Filter this data down to the lines that hold "software", and copy them.
The data Block Start
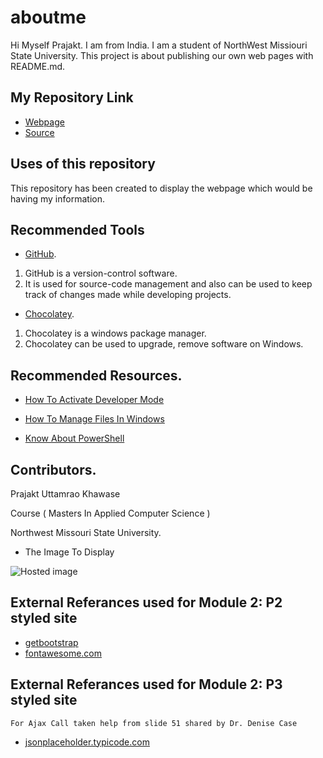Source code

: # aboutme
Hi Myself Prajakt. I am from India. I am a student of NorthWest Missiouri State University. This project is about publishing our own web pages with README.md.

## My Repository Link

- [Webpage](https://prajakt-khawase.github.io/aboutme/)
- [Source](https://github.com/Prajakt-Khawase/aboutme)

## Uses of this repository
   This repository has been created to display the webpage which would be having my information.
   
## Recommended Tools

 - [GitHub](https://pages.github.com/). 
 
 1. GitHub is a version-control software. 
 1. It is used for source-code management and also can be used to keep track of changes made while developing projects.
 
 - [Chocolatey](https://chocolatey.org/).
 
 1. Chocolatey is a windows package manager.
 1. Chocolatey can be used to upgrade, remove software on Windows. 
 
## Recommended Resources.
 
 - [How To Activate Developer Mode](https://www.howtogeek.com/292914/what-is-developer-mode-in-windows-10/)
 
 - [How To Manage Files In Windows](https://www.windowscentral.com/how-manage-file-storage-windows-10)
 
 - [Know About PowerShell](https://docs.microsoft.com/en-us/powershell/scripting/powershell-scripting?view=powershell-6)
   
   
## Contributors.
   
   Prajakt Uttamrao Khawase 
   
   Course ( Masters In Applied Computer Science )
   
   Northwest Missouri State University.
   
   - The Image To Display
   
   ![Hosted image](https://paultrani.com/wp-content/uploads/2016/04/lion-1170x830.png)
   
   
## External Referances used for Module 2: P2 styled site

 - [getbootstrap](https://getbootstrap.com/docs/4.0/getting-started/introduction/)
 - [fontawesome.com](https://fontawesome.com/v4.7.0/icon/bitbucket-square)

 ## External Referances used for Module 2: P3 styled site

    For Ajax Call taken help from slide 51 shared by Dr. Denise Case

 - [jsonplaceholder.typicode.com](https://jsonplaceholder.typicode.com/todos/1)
The data Block End
The data Block Start
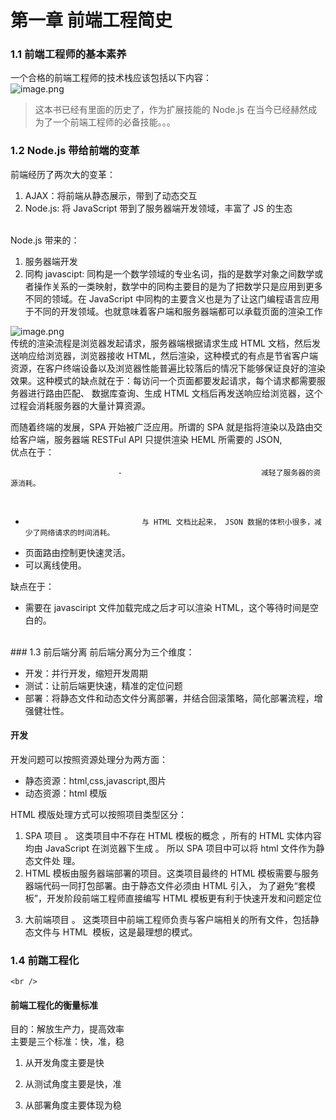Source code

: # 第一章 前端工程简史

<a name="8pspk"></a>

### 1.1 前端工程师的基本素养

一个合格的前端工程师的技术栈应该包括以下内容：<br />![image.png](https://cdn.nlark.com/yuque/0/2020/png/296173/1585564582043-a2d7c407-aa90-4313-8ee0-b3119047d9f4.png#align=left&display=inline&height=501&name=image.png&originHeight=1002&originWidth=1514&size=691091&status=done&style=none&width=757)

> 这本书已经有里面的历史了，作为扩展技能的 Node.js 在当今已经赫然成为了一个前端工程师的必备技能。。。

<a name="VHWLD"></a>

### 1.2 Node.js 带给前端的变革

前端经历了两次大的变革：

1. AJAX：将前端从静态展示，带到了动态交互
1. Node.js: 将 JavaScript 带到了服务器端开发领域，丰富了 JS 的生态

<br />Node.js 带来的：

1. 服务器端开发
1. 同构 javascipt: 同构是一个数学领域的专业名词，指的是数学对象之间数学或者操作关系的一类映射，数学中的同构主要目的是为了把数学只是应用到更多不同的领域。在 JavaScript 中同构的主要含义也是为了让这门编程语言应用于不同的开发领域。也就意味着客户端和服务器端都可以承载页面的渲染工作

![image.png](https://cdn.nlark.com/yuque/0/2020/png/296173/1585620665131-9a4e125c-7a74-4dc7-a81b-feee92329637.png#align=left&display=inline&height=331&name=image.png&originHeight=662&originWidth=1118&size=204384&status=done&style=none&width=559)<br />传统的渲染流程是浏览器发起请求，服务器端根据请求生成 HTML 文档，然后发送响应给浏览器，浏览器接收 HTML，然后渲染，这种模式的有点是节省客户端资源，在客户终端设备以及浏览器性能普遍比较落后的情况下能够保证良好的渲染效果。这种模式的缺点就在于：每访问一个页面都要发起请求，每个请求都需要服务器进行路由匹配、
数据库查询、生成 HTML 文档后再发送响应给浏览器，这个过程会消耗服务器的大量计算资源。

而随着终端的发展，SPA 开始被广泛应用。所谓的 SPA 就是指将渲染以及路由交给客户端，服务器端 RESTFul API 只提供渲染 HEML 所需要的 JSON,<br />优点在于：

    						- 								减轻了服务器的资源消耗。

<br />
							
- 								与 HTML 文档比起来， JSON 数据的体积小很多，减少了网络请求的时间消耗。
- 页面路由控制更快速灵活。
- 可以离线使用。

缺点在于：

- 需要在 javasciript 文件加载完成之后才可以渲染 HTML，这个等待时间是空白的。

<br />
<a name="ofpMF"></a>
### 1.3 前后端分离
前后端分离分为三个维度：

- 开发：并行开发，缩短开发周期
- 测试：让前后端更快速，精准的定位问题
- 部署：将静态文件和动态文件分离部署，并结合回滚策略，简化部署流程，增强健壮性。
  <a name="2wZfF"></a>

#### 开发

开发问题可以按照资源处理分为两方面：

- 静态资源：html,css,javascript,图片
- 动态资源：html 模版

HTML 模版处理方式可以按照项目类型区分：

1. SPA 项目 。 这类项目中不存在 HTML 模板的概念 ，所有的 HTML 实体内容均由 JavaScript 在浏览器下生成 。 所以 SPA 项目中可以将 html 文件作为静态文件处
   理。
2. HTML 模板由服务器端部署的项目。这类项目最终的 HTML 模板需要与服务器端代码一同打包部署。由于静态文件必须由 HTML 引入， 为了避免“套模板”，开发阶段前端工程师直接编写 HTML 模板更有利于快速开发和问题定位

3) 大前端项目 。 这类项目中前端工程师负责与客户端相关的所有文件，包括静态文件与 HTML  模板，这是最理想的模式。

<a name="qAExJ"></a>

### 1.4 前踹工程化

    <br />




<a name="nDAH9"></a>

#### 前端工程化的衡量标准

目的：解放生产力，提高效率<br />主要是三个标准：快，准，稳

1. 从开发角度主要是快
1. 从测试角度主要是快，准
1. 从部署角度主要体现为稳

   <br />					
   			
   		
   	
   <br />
The data Block End
Exercise output:
 1. GitHub is a version-control software. 
 1. Chocolatey can be used to upgrade, remove software on Windows. 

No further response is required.